Exercise aim.
Only those lines in the data below from the line containing "- Story Focus: Portuguese Christmas" through the line containing "- Community Involvement: Recipe", both included, should be restated word for word.

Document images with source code
- - - - - - -
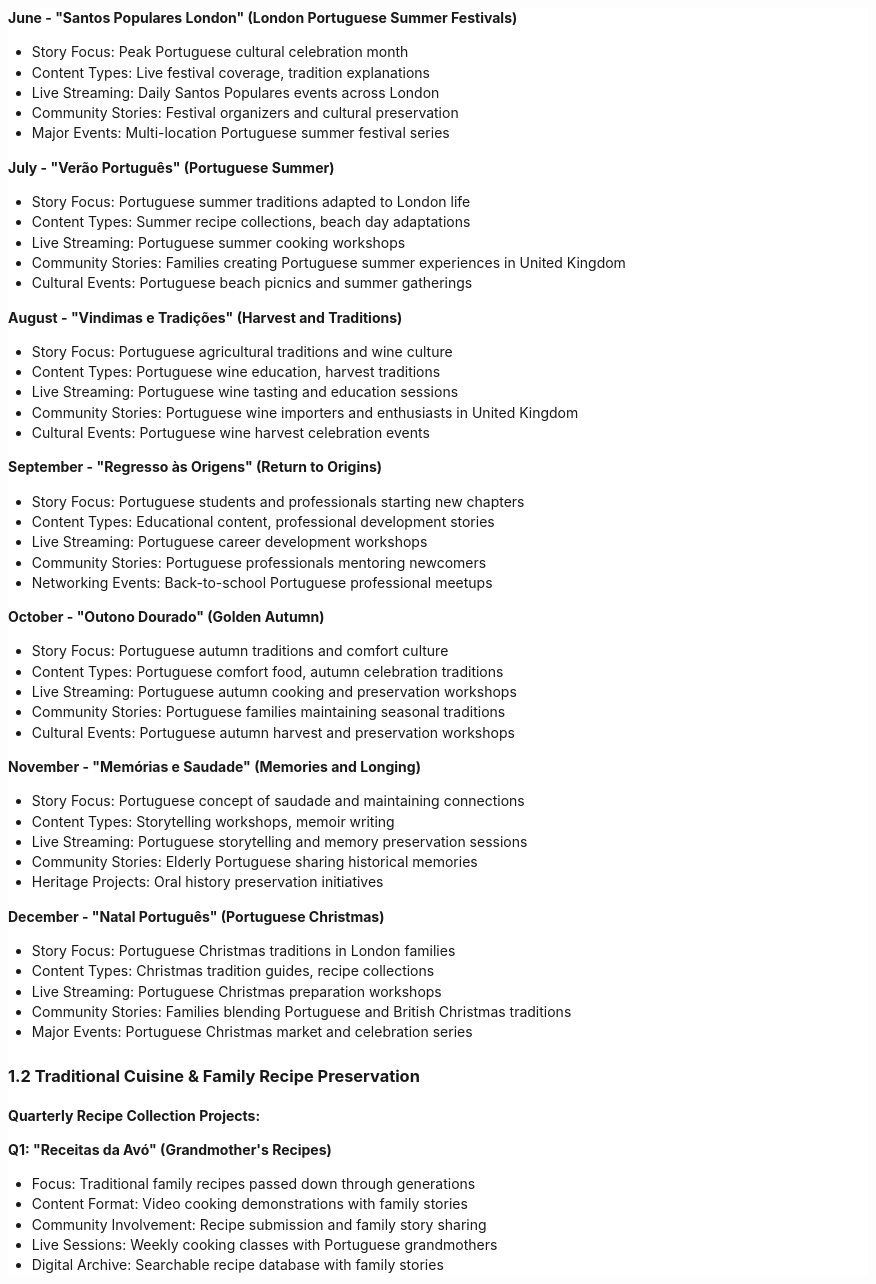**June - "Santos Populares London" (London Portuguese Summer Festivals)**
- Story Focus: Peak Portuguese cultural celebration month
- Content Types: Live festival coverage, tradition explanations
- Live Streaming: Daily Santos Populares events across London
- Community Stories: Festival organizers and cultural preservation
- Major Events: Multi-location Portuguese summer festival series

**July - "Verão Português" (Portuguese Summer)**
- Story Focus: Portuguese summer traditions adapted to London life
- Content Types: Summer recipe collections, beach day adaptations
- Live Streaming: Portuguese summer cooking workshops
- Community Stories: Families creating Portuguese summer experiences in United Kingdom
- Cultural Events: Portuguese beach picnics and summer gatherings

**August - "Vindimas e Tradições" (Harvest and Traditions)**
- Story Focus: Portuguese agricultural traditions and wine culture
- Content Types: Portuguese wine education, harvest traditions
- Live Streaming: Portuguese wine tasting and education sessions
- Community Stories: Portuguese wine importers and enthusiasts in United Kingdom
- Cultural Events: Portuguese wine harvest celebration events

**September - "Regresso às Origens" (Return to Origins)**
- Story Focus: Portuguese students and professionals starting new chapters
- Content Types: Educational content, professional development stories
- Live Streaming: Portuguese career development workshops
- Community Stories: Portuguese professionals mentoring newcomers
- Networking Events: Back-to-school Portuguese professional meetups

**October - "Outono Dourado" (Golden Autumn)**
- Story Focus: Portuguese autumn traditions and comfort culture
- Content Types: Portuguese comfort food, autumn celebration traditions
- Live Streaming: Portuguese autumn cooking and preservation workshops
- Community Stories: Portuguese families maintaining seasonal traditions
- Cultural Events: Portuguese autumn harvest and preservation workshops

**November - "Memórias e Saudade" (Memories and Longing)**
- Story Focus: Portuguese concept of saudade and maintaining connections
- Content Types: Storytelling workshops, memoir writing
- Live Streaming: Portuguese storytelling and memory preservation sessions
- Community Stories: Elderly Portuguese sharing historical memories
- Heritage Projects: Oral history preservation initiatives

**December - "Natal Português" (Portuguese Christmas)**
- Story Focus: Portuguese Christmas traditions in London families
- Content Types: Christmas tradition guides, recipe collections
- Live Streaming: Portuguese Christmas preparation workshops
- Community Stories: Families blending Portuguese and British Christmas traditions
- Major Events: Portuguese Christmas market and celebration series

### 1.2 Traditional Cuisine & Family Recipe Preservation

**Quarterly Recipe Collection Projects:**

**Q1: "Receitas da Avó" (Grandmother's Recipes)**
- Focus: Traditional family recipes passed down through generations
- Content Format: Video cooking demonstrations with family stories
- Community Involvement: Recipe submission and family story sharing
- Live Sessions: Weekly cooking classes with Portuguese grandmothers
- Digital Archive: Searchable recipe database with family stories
- - - - - - -
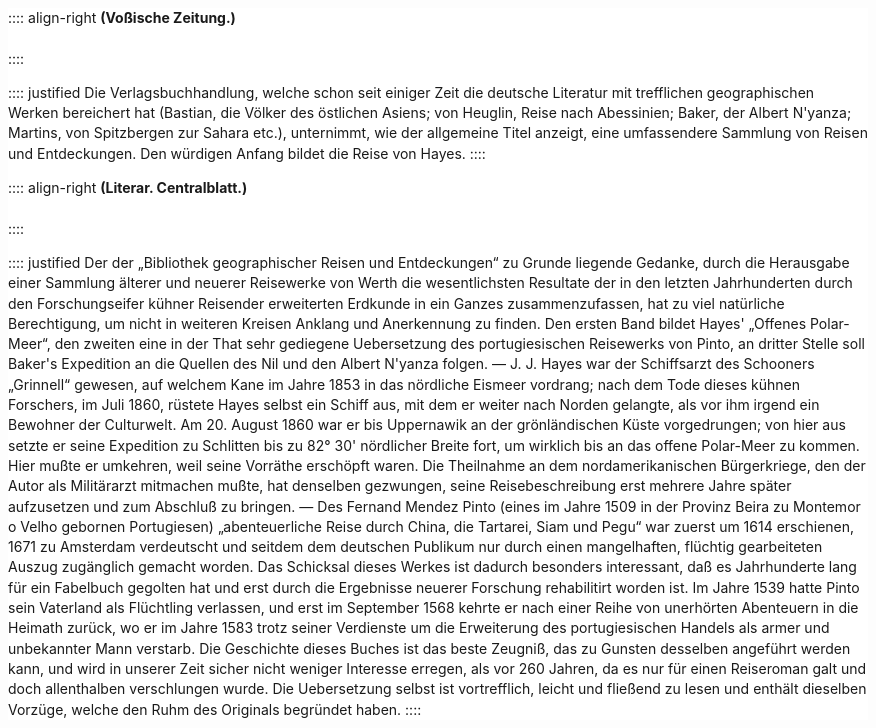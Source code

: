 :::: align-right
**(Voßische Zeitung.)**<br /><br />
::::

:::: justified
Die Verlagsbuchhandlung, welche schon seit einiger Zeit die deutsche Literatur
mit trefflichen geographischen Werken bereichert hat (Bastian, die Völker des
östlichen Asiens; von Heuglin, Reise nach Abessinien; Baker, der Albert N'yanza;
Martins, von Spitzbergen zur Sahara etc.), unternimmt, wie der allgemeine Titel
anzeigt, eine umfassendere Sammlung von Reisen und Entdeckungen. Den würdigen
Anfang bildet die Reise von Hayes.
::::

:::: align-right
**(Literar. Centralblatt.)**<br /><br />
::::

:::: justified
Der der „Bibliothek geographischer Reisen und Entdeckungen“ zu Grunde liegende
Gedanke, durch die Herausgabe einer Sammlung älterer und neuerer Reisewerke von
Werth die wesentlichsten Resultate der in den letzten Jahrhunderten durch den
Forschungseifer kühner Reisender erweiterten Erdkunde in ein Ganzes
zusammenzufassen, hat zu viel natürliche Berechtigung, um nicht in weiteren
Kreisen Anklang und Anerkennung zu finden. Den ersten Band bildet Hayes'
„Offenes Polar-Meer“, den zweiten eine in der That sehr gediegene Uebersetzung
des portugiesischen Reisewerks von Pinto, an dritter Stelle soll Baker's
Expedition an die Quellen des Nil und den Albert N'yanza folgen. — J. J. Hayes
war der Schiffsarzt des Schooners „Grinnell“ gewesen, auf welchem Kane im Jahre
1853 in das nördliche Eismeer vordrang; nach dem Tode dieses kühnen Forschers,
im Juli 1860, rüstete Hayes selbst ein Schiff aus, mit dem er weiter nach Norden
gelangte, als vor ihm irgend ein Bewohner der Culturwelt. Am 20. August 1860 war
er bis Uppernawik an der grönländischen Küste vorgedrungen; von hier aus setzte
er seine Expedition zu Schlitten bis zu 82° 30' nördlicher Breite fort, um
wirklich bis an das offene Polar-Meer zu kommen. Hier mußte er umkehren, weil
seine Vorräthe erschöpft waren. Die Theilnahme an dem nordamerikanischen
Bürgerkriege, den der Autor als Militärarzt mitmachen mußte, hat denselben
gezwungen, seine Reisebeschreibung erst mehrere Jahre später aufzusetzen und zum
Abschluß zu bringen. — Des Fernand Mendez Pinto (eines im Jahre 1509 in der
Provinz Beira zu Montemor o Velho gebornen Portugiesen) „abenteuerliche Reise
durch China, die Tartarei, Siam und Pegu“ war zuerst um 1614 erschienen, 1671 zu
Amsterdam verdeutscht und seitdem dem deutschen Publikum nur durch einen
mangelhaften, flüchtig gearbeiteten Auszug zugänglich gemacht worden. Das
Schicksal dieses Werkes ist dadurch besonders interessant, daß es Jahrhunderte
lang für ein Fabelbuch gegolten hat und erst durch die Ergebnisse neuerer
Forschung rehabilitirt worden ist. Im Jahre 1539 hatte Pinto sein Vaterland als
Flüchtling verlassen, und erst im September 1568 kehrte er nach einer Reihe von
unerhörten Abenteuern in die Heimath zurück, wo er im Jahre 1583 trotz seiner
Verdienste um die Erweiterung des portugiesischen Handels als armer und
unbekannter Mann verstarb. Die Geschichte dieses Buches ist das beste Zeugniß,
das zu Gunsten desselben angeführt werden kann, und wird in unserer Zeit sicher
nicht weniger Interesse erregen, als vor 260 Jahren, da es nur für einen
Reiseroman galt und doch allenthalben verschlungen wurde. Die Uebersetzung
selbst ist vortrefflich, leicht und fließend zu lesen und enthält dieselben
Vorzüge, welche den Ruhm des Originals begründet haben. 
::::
- - - - - - -
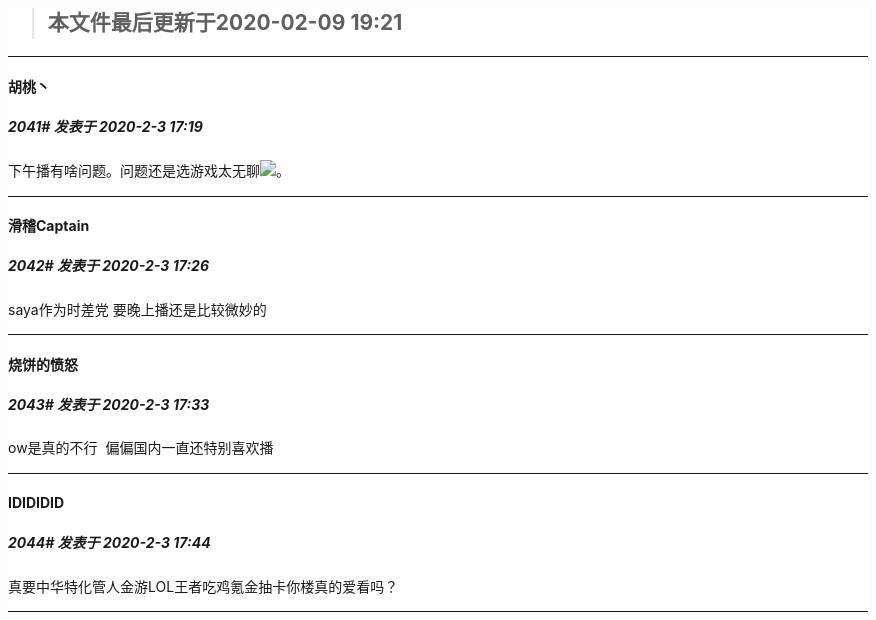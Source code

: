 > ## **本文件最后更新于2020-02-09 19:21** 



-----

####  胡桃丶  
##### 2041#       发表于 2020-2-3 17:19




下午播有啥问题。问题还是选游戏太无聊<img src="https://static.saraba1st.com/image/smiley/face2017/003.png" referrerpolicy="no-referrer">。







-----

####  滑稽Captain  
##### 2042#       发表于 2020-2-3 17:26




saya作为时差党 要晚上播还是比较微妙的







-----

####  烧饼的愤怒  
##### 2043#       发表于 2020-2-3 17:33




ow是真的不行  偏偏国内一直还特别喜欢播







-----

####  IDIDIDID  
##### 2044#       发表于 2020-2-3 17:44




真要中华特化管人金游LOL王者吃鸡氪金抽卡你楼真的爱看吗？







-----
- - - - - - -
Output below.
- Story Focus: Portuguese Christmas traditions in London families
- Content Types: Christmas tradition guides, recipe collections
- Live Streaming: Portuguese Christmas preparation workshops
- Community Stories: Families blending Portuguese and British Christmas traditions
- Major Events: Portuguese Christmas market and celebration series

### 1.2 Traditional Cuisine & Family Recipe Preservation

**Quarterly Recipe Collection Projects:**

**Q1: "Receitas da Avó" (Grandmother's Recipes)**
- Focus: Traditional family recipes passed down through generations
- Content Format: Video cooking demonstrations with family stories
- Community Involvement: Recipe submission and family story sharing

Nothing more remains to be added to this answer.